* _Exercise description_:
In the entries below, every line with the string "securely" is to be reported.

* _Data extracts_:
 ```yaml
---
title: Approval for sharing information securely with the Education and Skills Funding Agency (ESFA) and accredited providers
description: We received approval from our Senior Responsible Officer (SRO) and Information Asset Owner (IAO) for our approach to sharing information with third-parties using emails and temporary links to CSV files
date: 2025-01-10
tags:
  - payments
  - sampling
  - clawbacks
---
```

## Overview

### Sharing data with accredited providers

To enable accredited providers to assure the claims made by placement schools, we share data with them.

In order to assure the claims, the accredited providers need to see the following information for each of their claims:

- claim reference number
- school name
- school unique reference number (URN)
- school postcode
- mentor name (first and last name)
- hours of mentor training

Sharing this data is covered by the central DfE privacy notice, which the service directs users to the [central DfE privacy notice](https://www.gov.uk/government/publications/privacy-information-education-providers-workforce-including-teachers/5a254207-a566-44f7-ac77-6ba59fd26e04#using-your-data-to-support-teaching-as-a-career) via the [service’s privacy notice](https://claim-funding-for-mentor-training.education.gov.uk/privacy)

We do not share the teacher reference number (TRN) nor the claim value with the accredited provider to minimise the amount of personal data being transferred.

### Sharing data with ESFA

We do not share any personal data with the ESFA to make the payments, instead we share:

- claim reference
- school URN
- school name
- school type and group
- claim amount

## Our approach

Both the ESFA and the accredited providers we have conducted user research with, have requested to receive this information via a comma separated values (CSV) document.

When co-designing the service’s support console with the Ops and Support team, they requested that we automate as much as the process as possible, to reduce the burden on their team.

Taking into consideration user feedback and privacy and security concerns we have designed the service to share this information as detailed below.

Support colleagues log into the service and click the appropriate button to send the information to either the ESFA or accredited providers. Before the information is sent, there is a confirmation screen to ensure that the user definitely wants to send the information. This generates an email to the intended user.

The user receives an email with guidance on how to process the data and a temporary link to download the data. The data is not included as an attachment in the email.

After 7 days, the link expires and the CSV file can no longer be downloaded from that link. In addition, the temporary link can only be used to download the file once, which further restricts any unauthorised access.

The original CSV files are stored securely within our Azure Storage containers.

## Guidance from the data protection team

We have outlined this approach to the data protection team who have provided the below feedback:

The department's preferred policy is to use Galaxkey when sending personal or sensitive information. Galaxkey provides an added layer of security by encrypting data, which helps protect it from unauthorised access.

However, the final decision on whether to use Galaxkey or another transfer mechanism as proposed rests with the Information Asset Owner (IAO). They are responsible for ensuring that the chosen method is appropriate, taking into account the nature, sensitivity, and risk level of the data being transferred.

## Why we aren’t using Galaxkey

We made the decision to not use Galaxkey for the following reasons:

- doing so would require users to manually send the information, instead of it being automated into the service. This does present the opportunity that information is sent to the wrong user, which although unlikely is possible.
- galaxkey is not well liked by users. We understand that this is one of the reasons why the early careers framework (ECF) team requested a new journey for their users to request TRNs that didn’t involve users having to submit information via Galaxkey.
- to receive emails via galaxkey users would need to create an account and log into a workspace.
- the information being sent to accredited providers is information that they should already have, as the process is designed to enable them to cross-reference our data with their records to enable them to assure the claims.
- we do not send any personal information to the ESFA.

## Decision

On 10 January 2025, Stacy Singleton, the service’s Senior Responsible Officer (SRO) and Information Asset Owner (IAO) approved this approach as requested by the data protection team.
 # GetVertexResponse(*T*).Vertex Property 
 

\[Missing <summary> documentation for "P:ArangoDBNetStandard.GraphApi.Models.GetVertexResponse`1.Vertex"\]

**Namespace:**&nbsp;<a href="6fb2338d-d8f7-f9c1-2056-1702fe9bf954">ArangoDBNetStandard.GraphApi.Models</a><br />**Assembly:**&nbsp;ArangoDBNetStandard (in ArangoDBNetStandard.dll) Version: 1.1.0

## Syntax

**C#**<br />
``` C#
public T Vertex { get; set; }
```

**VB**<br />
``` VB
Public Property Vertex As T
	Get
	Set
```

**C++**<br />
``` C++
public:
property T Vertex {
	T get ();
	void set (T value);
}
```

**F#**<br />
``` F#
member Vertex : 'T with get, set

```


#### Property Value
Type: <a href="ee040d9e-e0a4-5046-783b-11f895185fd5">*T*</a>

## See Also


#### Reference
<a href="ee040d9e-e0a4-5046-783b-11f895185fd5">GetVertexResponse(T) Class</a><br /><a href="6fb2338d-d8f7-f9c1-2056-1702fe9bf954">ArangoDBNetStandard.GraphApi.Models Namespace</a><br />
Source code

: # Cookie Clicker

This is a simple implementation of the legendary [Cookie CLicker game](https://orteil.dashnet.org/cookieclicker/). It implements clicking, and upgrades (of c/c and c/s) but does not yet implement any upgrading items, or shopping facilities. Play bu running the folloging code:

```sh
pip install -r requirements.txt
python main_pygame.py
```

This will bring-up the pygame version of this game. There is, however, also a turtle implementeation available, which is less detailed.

* _Problem solution_:
title: Approval for sharing information securely with the Education and Skills Funding Agency (ESFA) and accredited providers
The original CSV files are stored securely within our Azure Storage containers.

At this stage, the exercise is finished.